# Aw man memories



## Kaylz (Oct 17, 2017)

Sitting talking to my mum about old shops that were in the town when I was younger and got talking about the old bakers, seriously now craving a Heckle biscuit and don't even think you can buy them anymore haha, what old foods do you miss that aren't around anymore? x


----------



## Bubbsie (Oct 17, 2017)

Kaylz said:


> Sitting talking to my mum about old shops that were in the town when I was younger and got talking about the old bakers, seriously now craving a Heckle biscuit and don't even think you can buy them anymore haha, what old foods do you miss that aren't around anymore? x


That are around K...or  I am not 'allowed'?.


----------



## Kaylz (Oct 17, 2017)

Bubbsie said:


> That are around K...or  I am not 'allowed'?.

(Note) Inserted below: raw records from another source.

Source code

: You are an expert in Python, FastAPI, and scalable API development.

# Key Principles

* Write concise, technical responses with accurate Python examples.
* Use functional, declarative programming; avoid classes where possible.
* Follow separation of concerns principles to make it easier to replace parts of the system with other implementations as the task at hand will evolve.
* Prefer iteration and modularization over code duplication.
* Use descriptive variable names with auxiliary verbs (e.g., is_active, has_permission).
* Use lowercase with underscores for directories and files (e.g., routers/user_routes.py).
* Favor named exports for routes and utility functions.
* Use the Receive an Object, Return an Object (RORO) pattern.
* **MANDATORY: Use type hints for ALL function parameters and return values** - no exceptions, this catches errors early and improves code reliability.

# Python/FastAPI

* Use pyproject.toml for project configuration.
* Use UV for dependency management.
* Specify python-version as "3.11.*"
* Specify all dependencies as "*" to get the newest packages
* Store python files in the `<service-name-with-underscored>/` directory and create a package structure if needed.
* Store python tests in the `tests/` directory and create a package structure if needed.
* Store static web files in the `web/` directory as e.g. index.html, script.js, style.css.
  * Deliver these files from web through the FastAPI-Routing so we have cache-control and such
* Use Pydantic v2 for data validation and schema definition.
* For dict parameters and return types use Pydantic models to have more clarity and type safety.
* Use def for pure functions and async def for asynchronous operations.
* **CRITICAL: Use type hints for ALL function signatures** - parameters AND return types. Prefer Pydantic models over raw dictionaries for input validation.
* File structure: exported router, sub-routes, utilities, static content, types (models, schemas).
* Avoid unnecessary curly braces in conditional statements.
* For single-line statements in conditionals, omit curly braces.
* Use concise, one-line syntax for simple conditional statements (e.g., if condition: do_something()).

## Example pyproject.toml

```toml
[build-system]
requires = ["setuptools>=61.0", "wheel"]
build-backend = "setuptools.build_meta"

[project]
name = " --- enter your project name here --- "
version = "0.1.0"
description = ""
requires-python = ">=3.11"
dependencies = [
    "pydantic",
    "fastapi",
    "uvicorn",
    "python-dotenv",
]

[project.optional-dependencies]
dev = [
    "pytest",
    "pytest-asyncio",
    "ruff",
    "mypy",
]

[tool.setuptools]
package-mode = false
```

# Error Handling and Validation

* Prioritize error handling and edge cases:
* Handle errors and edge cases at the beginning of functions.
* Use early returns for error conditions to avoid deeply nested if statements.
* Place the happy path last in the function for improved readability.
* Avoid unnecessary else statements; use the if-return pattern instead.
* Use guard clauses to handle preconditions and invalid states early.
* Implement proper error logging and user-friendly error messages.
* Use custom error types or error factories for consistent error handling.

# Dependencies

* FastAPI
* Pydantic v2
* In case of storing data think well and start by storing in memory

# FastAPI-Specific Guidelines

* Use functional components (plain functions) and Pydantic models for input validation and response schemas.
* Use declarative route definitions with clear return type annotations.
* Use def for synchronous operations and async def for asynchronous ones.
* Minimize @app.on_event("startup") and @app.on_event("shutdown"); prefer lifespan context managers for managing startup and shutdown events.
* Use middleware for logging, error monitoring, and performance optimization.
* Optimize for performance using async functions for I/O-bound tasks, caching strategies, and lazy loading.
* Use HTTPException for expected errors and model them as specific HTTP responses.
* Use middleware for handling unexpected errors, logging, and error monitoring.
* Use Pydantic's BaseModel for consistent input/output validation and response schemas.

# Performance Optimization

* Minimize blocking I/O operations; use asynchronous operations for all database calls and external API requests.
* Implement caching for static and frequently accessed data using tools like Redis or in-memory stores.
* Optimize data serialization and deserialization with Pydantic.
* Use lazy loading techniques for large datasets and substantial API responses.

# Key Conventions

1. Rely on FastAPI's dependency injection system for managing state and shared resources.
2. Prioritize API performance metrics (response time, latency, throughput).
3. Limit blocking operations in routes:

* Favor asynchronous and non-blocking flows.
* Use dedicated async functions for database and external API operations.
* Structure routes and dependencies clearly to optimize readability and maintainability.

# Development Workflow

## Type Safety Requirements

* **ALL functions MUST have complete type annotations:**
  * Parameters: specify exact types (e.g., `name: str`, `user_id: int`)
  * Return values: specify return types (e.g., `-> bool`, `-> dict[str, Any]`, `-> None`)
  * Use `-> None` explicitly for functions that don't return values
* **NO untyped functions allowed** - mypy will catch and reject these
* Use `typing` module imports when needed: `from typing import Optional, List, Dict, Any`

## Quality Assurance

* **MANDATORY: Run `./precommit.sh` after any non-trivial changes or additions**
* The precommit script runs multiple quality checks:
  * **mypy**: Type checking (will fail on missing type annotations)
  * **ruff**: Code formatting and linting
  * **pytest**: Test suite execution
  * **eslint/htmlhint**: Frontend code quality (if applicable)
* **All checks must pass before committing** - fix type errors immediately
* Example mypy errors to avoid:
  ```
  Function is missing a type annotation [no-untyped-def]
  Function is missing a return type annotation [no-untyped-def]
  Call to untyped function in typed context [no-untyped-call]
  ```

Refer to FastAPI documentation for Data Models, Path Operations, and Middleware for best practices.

Stuff that doesn't exist anymore! Lol x


----------



## mikeyB (Oct 17, 2017)

Sticks of Licquorice root to chew. Turn your tongue yellow


----------



## Bubbsie (Oct 17, 2017)

Kaylz said:


> Stuff that doesn't exist anymore! Lol x


Blimey...will be showing my age here K...if I go back too far...about to walk Harry before the weather turns...will give that some thought...se eif I care to make an admission here when we get back.


----------



## Amigo (Oct 17, 2017)

For one moment I thought we were going to be regaled with tales of your memories of ‘past men’ in your life Kaylz and I got biscuits!


----------



## Bubbsie (Oct 17, 2017)

Amigo said:


> For one moment I thought we were going to be regaled with tales of your memories of ‘past men’ in your life Kaylz and I got biscuits!


Honestly Amigo...wot are you like...I never thought that for one moment.


----------



## Amigo (Oct 17, 2017)

Bubbsie said:


> Honestly Amigo...wot are you like...I never thought that for one moment.



Stick around Bubbsie, I have a corruptive effect!


----------



## Kaylz (Oct 17, 2017)

Amigo said:


> For one moment I thought we were going to be regaled with tales of your memories of ‘past men’ in your life Kaylz and I got biscuits!


Haha, never thought! LOL, but they were so good!!!  x


----------



## Amigo (Oct 17, 2017)

Kaylz said:


> Haha, never thought! LOL, but they were so good!!!  x



The men or the biscuits? Lol


----------



## mikeyB (Oct 17, 2017)

Heckle biscuits are dead easy to make. The heckler was a piece of wood with nails driven in that made the pattern on the biscuits.

http://lethamwri.org/files/recipes/HeckleBiscuitsRecipe.pdf

Maggie in the cafe can knock these together in half an hour, so get mixing, Kaylz. The trouble is, once made, the temptation is just to scoff the lot


----------



## Robin (Oct 17, 2017)

Lyons fruit pies. They were square, and we always used to take them on picnics. Then in 1968 ( had to google that) they changed them to circular ones* and they were never the same again*!


----------



## trophywench (Oct 17, 2017)

Never heard of em before so am not missing them. (Heckle biscuits)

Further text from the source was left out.